PARENTS TAKING LEGAL ACTION BLAMING HOSPITAL FOR BABY’S DEATH
Speaking with media yesterday at the Forensic Science Centre, the parents, 20-year-old Ray Vansluytman and his 19-year-old wife Chelsea, said their child was born on July 18 at 29 weeks.
The premature baby was placed in the Neo-natal Intensive Care Unit (NICU) of the hospital from birth and had to be fed intravenously for some time.
The parents, of Dinsley Village, Tacarigua, said after two weeks the child began feeding on his own.
Some time later they were told that the child had developed an infection “in the gut”, followed by more reports of infections, causing the staff to administer medication intravenously.
The family said they could not say when but sometime thereafter, during an attempt to place an IV in the baby, a doctor broke the child’s right leg.
They added that this account was related to them by the staff and when they asked for the doctor’s name answers were not forthcoming.

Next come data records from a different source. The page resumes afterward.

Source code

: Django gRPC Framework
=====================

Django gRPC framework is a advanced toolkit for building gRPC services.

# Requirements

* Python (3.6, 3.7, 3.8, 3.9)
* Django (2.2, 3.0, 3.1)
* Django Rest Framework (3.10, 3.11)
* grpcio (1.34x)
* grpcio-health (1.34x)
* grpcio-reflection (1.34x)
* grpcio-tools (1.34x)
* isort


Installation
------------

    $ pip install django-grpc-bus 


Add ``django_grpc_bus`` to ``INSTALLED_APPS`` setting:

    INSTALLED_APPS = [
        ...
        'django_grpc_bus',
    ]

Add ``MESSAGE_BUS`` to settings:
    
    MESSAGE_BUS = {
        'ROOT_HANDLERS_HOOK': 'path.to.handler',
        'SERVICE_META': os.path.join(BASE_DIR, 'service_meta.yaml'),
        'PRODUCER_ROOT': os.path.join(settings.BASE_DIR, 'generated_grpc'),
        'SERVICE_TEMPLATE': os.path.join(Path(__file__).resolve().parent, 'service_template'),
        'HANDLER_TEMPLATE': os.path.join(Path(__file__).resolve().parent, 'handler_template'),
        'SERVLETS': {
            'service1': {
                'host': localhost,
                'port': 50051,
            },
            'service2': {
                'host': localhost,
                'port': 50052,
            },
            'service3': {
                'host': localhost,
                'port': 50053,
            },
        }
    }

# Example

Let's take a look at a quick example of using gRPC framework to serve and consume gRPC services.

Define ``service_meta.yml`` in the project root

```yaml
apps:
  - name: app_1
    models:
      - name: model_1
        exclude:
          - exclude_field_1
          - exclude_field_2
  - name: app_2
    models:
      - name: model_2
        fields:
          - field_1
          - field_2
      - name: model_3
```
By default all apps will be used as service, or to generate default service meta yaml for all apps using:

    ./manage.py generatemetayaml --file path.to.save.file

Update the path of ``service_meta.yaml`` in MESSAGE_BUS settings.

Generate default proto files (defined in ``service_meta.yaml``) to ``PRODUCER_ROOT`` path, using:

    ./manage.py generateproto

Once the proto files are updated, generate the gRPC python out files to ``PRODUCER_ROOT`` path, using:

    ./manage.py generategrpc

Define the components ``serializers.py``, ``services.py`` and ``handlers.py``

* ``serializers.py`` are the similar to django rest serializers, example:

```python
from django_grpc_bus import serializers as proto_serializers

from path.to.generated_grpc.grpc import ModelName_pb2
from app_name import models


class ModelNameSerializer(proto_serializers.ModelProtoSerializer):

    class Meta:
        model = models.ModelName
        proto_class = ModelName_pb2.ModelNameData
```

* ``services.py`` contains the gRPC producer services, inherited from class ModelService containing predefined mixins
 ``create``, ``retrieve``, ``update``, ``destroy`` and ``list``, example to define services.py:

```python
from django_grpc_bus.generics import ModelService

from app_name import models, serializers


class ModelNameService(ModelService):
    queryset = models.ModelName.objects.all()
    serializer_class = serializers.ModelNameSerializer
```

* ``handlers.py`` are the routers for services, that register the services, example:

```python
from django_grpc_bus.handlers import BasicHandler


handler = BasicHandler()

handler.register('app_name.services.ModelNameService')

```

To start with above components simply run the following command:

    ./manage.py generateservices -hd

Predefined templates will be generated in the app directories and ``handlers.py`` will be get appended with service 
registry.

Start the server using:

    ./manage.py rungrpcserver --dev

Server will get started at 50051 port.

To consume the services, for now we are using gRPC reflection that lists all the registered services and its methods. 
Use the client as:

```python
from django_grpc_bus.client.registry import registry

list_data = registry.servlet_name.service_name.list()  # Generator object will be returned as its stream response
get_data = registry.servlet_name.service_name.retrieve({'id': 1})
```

The Vansluytmans said the child’s big toe on his left foot was also burnt off due to an IV fluid access.
On September 19 the child died.
The family believed that the child was dropped because they saw that his feet, head and face were swollen.
An autopsy conducted revealed that the child died as a result of respiratory-related failures.

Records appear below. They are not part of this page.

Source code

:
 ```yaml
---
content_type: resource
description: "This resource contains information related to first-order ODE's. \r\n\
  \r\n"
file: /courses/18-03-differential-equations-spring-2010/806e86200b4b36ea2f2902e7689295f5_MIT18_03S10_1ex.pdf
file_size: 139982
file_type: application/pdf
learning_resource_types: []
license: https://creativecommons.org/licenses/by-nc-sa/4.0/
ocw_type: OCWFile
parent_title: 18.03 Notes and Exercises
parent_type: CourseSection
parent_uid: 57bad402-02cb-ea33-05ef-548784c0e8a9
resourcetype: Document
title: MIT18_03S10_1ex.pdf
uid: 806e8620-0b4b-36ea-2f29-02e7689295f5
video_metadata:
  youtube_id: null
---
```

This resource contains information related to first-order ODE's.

Tissue from the baby was taken for further testing.
In a telephone interview with the Express yesterday, Mohammed said the baby was not neglected.
She added that the baby was given the best of care by the staff, who are now hurt by the allegations made against them.

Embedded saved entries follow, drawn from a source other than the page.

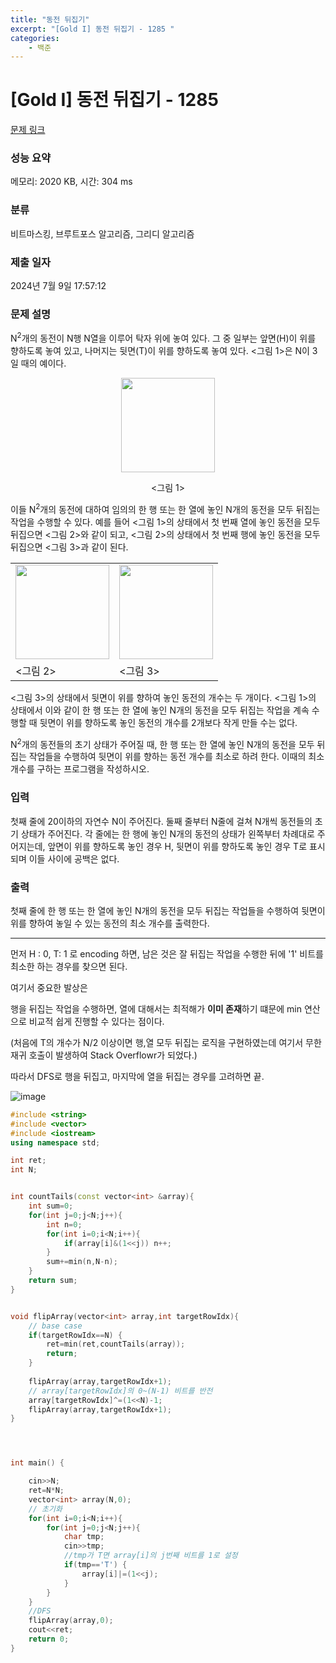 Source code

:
 ```yaml
---
title: "동전 뒤집기"
excerpt: "[Gold I] 동전 뒤집기 - 1285 "
categories:
    - 백준
---
```




# [Gold I] 동전 뒤집기 - 1285 

[문제 링크](https://www.acmicpc.net/problem/1285) 

### 성능 요약

메모리: 2020 KB, 시간: 304 ms

### 분류

비트마스킹, 브루트포스 알고리즘, 그리디 알고리즘

### 제출 일자

2024년 7월 9일 17:57:12

### 문제 설명

<p>N<sup>2</sup>개의 동전이 N행 N열을 이루어 탁자 위에 놓여 있다. 그 중 일부는 앞면(H)이 위를 향하도록 놓여 있고, 나머지는 뒷면(T)이 위를 향하도록 놓여 있다. <그림 1>은 N이 3일 때의 예이다.</p>

<p style="text-align: center;"><img alt="" src="https://upload.acmicpc.net/ccc3937a-da21-460e-b1f4-2ee861f03995/-/preview/" style="width: 150px; height: 151px;"></p>

<p style="text-align: center;"><그림 1></p>

<p>이들 N<sup>2</sup>개의 동전에 대하여 임의의 한 행 또는 한 열에 놓인 N개의 동전을 모두 뒤집는 작업을 수행할 수 있다. 예를 들어 <그림 1>의 상태에서 첫 번째 열에 놓인 동전을 모두 뒤집으면 <그림 2>와 같이 되고, <그림 2>의 상태에서 첫 번째 행에 놓인 동전을 모두 뒤집으면 <그림 3>과 같이 된다.</p>

<table class="table table-bordered td-center">
    <tbody>
        <tr>
            <td><img alt="" src="https://upload.acmicpc.net/410bd5fd-cb16-4bfb-83af-7edd9882e188/-/preview/" style="width: 150px; height: 151px;"></td>
            <td><img alt="" src="https://upload.acmicpc.net/ae08cc98-4db2-4df7-8bb6-0149d1ca59ba/-/preview/" style="width: 150px; height: 151px;"></td>
        </tr>
        <tr>
            <td><그림 2></td>
            <td><그림 3></td>
        </tr>
    </tbody>
</table>
<p><그림 3>의 상태에서 뒷면이 위를 향하여 놓인 동전의 개수는 두 개이다. <그림 1>의 상태에서 이와 같이 한 행 또는 한 열에 놓인 N개의 동전을 모두 뒤집는 작업을 계속 수행할 때 뒷면이 위를 향하도록 놓인 동전의 개수를 2개보다 작게 만들 수는 없다.</p>

<p>N<sup>2</sup>개의 동전들의 초기 상태가 주어질 때, 한 행 또는 한 열에 놓인 N개의 동전을 모두 뒤집는 작업들을 수행하여 뒷면이 위를 향하는 동전 개수를 최소로 하려 한다. 이때의 최소 개수를 구하는 프로그램을 작성하시오.</p>

### 입력 

 <p>첫째 줄에 20이하의 자연수 N이 주어진다. 둘째 줄부터 N줄에 걸쳐 N개씩 동전들의 초기 상태가 주어진다. 각 줄에는 한 행에 놓인 N개의 동전의 상태가 왼쪽부터 차례대로 주어지는데, 앞면이 위를 향하도록 놓인 경우 H, 뒷면이 위를 향하도록 놓인 경우 T로 표시되며 이들 사이에 공백은 없다.</p>

### 출력 

 <p>첫째 줄에 한 행 또는 한 열에 놓인 N개의 동전을 모두 뒤집는 작업들을 수행하여 뒷면이 위를 향하여 놓일 수 있는 동전의 최소 개수를 출력한다.</p>



---





먼저 H : 0, T: 1 로 encoding 하면, 남은 것은 잘 뒤집는 작업을 수행한 뒤에 '1' 비트를 최소한 하는 경우를 찾으면 된다.

여기서 중요한 발상은

행을 뒤집는 작업을 수행하면, 열에 대해서는 최적해가 **이미 존재**하기 떄문에 min 연산으로 비교적 쉽게 진행할 수 있다는 점이다.

(처음에 T의 개수가 N/2 이상이면 행,열 모두 뒤집는 로직을 구현하였는데 여기서 무한재귀 호출이 발생하여 Stack Overflowr가 되었다.)

따라서 DFS로 행을 뒤집고, 마지막에 열을 뒤집는 경우를 고려하면 끝.



![image](https://github.com/forwarder1121/forwarder1121.github.io/assets/66872094/625eed14-85df-4757-b9fb-02e181ac2bbc)



```cpp
#include <string>
#include <vector>
#include <iostream>
using namespace std;

int ret;
int N;


int countTails(const vector<int> &array){
    int sum=0;
    for(int j=0;j<N;j++){
        int n=0;
        for(int i=0;i<N;i++){
            if(array[i]&(1<<j)) n++;
        }
        sum+=min(n,N-n);
    }
    return sum;
}


void flipArray(vector<int> array,int targetRowIdx){
    // base case
    if(targetRowIdx==N) {
        ret=min(ret,countTails(array));
        return;
    }
  
    flipArray(array,targetRowIdx+1);
    // array[targetRowIdx]의 0~(N-1) 비트를 반전
    array[targetRowIdx]^=(1<<N)-1;
    flipArray(array,targetRowIdx+1);
}




int main() {

    cin>>N;
    ret=N*N;
    vector<int> array(N,0);
    // 초기화
    for(int i=0;i<N;i++){
        for(int j=0;j<N;j++){
            char tmp;
            cin>>tmp;
            //tmp가 T면 array[i]의 j번째 비트를 1로 설정
            if(tmp=='T') {
                array[i]|=(1<<j);
            }
        }
    }
    //DFS
    flipArray(array,0);
    cout<<ret;
    return 0;
}


```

She said babies at NICU are treated in incubators and there is no possibility that the child could have been dropped.
Mohammed said that a baby’s lungs develop at 34 weeks to be able to survive outside of the womb and baby Christian was born at 29 weeks, with extreme prematurity and other complications.
She said the baby was not fed orally and had to be fed and treated for infections intravenously.
She added that an internal investigation revealed that there was no negligence on the part of the medical staff.
At all times, Mohammed said, from the admittance of the mother to the baby’s death, the family was given counselling and was allowed to ask questions.
Concerning the swelling of the baby and the fracture, Mohammed said the fluid retention is normal with such instances and, due to the fragility of the baby’s bones, fractures are not uncommon.